The amortisation period and the amortisation method for an intangible asset with a finite useful life are reviewed at least at each financial year-end. The amortisation expense on intangible assets is recognised in the statement of comprehensive income. The amortisation periods are as follows:
Right to internet usage 20 years Computer software 4 - 6 years
Research and development costs are expensed when incurred. Development costs are capitalised only after technical and commercial feasibility of the asset for sale or use have been established in terms of IAS 38.57.
1.10 Inventories
Inventories are stated at the lower of cost and net realisable value. Cost is determined by the weighted average cost method and includes costs incurred in acquiring inventories and bringing them to their existing condition and location. Net realisable value is the estimated selling price of inventory, should it be sold at arm’s length, less estimated selling expenses.

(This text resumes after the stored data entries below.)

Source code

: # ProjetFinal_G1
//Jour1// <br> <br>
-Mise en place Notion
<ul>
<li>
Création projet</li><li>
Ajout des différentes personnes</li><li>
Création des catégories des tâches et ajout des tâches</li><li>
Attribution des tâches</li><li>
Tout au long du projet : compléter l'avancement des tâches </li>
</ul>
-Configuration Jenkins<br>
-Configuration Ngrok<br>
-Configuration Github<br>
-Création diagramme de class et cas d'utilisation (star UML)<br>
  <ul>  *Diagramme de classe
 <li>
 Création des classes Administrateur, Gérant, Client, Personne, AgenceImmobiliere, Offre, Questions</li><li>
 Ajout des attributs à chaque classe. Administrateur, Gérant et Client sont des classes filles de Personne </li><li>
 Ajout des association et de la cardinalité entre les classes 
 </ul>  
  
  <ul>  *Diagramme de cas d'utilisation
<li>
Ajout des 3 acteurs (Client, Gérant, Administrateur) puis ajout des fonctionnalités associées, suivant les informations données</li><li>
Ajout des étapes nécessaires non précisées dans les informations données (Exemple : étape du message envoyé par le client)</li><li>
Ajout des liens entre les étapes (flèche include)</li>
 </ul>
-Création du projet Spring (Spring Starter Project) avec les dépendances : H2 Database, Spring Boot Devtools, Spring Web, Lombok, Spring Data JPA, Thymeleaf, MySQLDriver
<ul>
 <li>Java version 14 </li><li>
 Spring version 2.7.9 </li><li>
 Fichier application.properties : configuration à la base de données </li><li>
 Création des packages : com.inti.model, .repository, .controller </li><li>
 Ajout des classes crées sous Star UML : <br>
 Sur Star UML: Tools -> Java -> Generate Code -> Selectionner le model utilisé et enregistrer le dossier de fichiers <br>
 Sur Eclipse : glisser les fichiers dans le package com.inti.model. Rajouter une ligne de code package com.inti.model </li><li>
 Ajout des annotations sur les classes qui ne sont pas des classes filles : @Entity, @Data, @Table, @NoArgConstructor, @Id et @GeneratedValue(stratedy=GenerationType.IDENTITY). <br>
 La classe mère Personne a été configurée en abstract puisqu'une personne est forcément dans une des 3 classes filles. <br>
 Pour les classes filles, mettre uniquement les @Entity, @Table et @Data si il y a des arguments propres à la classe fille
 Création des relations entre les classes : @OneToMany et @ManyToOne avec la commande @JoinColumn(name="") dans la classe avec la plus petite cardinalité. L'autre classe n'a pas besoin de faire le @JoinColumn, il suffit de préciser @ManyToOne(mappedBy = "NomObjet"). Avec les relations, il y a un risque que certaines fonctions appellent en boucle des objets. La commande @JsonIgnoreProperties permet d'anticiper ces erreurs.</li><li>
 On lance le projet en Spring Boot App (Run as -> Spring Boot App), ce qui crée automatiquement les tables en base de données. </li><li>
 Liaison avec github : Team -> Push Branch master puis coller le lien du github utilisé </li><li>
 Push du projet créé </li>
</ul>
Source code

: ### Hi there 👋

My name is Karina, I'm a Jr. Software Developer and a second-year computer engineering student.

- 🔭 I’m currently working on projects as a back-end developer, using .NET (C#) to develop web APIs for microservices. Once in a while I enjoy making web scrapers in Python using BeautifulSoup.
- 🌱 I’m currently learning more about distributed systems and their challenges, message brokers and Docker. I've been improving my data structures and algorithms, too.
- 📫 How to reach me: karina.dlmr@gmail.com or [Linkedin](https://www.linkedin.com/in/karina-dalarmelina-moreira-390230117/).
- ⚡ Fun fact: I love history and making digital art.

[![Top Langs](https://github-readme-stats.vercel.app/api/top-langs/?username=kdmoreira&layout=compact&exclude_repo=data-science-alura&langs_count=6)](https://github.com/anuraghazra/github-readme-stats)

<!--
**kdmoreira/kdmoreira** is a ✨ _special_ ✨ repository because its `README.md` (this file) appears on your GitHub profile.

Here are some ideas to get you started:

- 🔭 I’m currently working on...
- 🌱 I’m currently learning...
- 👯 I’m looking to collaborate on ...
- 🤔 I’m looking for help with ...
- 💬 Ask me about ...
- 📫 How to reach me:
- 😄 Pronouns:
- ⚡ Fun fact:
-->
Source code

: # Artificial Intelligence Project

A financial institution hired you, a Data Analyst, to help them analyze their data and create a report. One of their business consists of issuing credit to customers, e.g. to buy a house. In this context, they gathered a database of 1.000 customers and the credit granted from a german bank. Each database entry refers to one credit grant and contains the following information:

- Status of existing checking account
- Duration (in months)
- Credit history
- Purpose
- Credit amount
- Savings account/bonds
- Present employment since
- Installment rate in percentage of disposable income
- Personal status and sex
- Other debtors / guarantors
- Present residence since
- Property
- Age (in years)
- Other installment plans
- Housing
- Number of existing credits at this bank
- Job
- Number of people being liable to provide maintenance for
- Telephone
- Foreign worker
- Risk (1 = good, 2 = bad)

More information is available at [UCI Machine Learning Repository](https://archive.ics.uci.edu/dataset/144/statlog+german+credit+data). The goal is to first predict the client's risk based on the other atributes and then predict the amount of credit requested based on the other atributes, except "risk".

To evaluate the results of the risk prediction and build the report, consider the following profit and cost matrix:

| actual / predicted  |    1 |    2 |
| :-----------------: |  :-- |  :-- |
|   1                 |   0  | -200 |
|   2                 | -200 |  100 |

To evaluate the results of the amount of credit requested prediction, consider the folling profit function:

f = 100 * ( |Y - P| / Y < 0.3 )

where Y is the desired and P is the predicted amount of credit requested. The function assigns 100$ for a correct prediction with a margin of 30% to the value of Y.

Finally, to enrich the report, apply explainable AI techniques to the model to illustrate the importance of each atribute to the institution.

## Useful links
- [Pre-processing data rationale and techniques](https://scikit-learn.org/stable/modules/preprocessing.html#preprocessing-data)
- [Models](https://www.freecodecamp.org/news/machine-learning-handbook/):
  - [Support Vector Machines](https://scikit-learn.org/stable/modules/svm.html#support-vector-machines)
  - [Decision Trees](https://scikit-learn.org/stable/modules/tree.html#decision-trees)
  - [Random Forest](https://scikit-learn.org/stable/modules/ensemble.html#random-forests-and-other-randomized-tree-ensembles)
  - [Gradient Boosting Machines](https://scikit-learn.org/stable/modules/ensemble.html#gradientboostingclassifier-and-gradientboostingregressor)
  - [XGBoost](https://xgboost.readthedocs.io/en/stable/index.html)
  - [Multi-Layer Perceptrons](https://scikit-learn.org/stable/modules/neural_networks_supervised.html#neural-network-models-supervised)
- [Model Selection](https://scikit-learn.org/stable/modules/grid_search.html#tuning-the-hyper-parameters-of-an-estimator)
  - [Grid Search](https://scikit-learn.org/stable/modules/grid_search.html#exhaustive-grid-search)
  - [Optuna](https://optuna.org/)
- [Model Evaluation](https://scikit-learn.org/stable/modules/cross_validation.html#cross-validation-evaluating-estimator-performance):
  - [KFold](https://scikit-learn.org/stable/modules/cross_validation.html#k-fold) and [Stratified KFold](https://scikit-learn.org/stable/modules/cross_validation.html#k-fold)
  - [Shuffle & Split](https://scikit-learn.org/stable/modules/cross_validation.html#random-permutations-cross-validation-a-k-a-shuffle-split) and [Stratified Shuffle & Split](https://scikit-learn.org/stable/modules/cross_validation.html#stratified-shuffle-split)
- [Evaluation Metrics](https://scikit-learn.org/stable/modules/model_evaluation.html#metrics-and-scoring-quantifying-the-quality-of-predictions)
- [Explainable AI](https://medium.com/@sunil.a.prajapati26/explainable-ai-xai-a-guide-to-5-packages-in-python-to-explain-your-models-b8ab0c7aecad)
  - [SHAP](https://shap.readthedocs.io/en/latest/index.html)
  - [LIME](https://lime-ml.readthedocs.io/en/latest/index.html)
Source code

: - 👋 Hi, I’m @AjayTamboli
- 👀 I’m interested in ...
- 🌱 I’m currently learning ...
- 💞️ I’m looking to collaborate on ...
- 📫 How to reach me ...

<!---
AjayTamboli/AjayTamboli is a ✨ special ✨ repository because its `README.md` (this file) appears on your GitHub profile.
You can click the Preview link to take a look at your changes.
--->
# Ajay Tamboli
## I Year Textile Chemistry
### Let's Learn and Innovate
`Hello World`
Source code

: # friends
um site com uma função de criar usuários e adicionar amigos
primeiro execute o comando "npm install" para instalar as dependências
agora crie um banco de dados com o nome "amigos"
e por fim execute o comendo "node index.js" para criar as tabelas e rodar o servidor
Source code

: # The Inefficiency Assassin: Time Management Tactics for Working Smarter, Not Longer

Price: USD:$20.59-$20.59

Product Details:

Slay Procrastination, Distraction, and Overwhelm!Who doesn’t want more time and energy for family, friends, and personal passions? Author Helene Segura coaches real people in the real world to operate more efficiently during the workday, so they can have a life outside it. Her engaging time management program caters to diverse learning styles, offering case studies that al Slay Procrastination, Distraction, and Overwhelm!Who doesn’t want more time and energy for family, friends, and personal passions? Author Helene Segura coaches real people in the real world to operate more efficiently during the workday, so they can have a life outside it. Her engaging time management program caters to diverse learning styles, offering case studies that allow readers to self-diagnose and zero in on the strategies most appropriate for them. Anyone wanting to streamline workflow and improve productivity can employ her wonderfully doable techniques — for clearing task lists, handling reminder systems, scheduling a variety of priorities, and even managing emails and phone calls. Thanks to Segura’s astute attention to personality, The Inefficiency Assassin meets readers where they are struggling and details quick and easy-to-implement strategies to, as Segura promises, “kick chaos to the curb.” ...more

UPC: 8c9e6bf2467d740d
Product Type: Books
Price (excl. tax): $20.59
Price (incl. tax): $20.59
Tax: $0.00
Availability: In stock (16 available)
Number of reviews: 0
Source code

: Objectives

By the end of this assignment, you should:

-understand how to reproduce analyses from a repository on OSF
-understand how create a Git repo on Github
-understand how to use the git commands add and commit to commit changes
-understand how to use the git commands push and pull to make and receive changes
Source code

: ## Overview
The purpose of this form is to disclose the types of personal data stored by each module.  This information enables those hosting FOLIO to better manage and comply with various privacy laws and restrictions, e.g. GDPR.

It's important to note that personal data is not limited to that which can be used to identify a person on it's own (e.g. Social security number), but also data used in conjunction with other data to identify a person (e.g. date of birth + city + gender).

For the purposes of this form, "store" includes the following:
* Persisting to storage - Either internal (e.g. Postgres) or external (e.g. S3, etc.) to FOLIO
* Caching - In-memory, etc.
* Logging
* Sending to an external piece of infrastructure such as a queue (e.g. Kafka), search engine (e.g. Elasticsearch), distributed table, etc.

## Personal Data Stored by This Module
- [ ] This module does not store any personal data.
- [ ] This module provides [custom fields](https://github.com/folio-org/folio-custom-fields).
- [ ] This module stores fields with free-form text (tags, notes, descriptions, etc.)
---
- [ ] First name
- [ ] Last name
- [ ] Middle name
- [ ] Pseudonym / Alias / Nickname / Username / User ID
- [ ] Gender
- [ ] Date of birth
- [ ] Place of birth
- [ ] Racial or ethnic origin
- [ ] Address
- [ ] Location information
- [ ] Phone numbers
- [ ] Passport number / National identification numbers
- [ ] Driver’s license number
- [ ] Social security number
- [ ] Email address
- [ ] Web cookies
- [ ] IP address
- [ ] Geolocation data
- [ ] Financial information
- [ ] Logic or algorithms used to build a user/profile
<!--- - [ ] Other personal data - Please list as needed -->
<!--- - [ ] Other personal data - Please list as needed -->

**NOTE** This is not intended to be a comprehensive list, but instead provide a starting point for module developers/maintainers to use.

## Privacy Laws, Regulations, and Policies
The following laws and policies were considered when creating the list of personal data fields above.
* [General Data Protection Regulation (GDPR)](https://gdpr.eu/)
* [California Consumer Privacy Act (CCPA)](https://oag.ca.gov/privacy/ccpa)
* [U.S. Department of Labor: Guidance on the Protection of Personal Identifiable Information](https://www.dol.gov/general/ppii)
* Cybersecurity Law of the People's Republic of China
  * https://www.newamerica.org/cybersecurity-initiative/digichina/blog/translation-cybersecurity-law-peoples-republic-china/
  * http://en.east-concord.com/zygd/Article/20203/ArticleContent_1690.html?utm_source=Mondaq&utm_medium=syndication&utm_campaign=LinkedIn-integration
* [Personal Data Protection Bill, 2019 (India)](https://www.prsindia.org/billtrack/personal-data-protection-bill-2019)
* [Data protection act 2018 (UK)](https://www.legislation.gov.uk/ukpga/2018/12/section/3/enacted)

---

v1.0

Inventories comprise consumables and study materials.
1.11 Impairment of non-financial assets
The University assesses at each reporting date whether there is an indication that an asset may be impaired. If any such indication exists, or when annual impairment testing for an asset is required, the University makes an estimate of the asset’s recoverable amount.
An asset’s recoverable amount is the higher of an asset’s fair value less costs to sell and its value in use. In assessing value in use, the estimated future cash flows are discounted to their present value using a discount rate that reflects current market assessments of the time value of money and the risks specific to the asset. In determining fair value less costs to sell, recent market transactions are taken into account, if available. Where the carrying amount of an asset exceeds its recoverable amount, the asset is considered impaired and is written down to its recoverable amount.
An assessment is made at each reporting date as to whether there is any indication that previously recognised impairment losses may no longer exist or may have decreased. If such indication exists, the recoverable amount is estimated.
A previously recognised impairment loss is reversed only if there has been a change in the estimates used to determine the asset’s recoverable amount since the last impairment loss was recognised. If that is the case, the carrying amount of the asset is increased to its recoverable amount. That increased amount cannot exceed the carrying amount that would have been determined, net of depreciation, had no impairment loss been recognised for the asset in prior years. Such reversal is recognised in surplus or deficit. After such a reversal, the depreciation charge is adjusted in future periods to allocate the asset’s revised carrying amount, less any residual value, on a systematic basis over its remaining useful life.